Failure to adopt new technologies is a prominent factor. In 2019, some 68% of insurance agents under 40 said that the insurance industry is too slow to adapt to change. There are 310 Insurtech startups in the US alone, so why is it so slow? The answer has to do with business culture, slow financial process, and low-level digitization but is also connected to low consumer engagement.

In the 90s, Jeff Bezos said that the biggest impact on e-commerce would be to reduce the friction between an intent to buy and the time it takes for your computer to reboot and connect to the Internet. This was when booting up still took a good five minutes. Purchasing a life insurance policy, on the other hand, takes 55 days on average.

Customers today expect their service providers to provide service. From the get-go and for life. Amazon offers you products that people like you buy. Spotify learns your music preference. Similarly, life insurance companies have the opportunity to be long-term partners. Unfortunately, the existing client base, representing over 80% of the business, captures less than 20% of the managerial attention.

However, we have seen that by utilizing Amazon-like engines for providing service, targeted agent communications, and recommendations, carriers can more than double the premium received over the term of the policy.

This is where new and advanced technologies play a role in bridging the gap between the ‘old’ and the ‘new’ to increase traction with next-generation customers.

With the outbreak of the Covid-19 pandemic, things are ripe for a change. Digitization turned from an interesting trend to a necessity as companies and, more importantly, brokers and agents transitioned to working on a remote basis. Digital adoption in the insurance industry globally grew by 20% in 2020 and is expected to accelerate even further.

From the top 200 insurers that were surveyed in a Deloitte research, it was stated that 23% of their premium volume was a result of new initiatives and that they expect it to grow by 33% in the next 5 years. The number one trend is data innovation.

Next-Generation Technologies

Data is the currency of the future. The insurance companies that successfully utilize AI and Machine Learning to power their strategy and provide a customer-centric experience will prevail.

The barrier to applying new technologies to Life Insurance is not only a lack of digital data but also the low quality of the available data. The ability to produce intelligent insights via AI algorithms is totally dependent on these two factors. Therefore, enriching insurance data with qualitative external resources is of great importance.

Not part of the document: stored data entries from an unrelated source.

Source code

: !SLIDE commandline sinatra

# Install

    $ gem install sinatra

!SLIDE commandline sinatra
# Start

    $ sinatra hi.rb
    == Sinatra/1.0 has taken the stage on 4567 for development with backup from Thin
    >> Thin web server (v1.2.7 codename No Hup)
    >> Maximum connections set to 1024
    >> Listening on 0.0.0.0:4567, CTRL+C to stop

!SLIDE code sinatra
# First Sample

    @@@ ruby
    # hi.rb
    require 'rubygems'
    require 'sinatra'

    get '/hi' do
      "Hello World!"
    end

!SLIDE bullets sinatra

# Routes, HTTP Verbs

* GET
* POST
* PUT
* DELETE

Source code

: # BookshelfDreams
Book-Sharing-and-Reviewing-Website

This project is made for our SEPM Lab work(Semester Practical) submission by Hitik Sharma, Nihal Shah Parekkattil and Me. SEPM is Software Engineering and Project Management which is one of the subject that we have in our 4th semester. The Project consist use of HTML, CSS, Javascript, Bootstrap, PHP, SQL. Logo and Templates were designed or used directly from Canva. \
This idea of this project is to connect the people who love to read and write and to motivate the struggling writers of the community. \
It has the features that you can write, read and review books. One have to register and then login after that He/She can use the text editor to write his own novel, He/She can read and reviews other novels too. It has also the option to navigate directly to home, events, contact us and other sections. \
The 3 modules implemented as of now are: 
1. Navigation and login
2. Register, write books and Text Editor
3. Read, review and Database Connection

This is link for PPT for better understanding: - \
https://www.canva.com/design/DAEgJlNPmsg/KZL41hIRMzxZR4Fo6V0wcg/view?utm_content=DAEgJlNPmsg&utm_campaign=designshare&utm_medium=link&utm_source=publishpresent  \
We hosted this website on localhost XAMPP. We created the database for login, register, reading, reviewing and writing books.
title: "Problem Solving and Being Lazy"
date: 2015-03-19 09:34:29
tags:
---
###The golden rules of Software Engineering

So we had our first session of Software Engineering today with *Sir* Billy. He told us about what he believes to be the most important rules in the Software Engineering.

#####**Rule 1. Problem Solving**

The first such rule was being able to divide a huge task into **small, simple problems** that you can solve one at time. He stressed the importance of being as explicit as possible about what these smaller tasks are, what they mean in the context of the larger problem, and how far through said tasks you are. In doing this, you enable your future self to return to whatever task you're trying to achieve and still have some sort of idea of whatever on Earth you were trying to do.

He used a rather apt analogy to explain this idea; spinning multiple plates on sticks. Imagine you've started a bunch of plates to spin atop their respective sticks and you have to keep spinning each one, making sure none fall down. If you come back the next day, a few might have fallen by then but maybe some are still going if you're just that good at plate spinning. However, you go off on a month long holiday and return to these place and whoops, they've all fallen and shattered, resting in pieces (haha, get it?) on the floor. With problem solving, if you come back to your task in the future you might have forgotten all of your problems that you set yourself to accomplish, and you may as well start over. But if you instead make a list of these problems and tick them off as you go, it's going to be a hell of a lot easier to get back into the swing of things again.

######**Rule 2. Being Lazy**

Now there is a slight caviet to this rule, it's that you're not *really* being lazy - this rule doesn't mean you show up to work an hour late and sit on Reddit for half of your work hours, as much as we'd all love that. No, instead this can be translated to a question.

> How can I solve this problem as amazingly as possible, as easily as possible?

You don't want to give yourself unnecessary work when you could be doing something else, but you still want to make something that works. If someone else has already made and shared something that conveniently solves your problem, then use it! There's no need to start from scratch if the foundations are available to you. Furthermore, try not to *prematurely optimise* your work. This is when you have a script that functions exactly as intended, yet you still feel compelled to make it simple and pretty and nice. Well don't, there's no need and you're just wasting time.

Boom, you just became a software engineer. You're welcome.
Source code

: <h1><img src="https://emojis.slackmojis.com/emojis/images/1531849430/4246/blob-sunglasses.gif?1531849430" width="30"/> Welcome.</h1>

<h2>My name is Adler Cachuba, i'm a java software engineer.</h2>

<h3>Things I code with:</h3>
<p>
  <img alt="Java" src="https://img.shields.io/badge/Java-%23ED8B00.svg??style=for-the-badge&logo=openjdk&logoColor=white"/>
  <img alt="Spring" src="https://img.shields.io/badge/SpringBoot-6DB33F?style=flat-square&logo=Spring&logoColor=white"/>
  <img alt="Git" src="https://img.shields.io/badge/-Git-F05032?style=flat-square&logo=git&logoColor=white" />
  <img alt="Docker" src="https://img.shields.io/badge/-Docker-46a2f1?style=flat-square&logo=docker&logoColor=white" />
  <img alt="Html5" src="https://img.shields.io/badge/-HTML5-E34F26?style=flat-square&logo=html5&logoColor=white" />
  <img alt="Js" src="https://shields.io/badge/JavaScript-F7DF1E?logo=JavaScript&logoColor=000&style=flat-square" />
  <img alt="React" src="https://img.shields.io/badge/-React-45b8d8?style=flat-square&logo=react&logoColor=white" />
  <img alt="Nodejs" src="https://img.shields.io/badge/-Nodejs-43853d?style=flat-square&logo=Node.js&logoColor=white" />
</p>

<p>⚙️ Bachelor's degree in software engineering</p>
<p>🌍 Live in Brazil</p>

Traditional life insurers need to become much more proactive in preparing themselves for the fierce competition they will soon face from fully digital, agile Insurtech companies offering friendly, personalized, easy-to-understand policies. NextGen customers expect no less – 88% of insurance consumers demand more personalization from insurers, but until now, most carriers haven’t implemented a reliable means of providing that personalized service.

New technologies can transform data into actionable insights, thus enabling providers to empower their agents to address the unmet challenges and optimize their books of business.

This new approach is revolutionizing the life insurance industry, and together with other advanced front-facing systems, next-generation customers can learn to expect and receive better products and services from Life Insurance providers.